● **TASK DETAILS**: Only reproduce the lines from the line containing "- __daily-weather-PA.csv__ : Daily" onward, exactly, through the final line of the data below.

[Collected data]
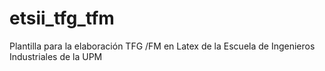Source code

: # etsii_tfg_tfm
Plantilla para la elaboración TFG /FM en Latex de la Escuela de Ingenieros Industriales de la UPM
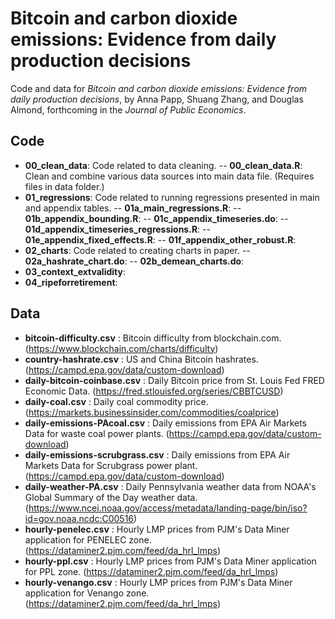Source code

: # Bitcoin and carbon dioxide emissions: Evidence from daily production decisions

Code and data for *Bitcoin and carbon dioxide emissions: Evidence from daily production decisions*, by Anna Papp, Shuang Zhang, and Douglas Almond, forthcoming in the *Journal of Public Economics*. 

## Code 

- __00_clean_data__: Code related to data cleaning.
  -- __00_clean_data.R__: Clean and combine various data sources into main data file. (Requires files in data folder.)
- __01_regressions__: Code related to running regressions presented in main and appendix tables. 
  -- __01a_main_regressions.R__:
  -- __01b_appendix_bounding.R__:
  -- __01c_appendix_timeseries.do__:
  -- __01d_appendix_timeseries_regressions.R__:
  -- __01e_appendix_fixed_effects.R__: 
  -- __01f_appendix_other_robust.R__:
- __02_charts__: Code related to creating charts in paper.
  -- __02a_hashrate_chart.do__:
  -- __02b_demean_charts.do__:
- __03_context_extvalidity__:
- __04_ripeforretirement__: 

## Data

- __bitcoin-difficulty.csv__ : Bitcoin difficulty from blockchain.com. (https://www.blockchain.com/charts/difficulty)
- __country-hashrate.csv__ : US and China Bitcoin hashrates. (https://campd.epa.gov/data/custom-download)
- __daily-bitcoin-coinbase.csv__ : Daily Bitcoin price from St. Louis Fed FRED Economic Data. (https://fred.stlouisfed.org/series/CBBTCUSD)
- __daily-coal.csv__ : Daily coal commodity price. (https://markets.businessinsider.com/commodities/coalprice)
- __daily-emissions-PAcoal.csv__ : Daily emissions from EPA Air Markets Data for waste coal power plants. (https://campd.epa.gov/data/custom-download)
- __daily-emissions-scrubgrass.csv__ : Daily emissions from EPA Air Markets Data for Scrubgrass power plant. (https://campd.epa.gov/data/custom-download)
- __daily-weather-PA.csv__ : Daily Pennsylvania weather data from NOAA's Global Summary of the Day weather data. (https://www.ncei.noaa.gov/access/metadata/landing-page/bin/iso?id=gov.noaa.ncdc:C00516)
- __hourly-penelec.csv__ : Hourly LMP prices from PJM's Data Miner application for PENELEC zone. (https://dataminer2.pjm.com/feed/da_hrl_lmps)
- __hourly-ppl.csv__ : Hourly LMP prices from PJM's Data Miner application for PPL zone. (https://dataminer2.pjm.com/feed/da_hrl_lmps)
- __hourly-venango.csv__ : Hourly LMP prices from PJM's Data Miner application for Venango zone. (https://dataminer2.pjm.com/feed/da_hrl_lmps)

● **EXERCISE ANSWER**:
- __daily-weather-PA.csv__ : Daily Pennsylvania weather data from NOAA's Global Summary of the Day weather data. (https://www.ncei.noaa.gov/access/metadata/landing-page/bin/iso?id=gov.noaa.ncdc:C00516)
- __hourly-penelec.csv__ : Hourly LMP prices from PJM's Data Miner application for PENELEC zone. (https://dataminer2.pjm.com/feed/da_hrl_lmps)
- __hourly-ppl.csv__ : Hourly LMP prices from PJM's Data Miner application for PPL zone. (https://dataminer2.pjm.com/feed/da_hrl_lmps)
- __hourly-venango.csv__ : Hourly LMP prices from PJM's Data Miner application for Venango zone. (https://dataminer2.pjm.com/feed/da_hrl_lmps)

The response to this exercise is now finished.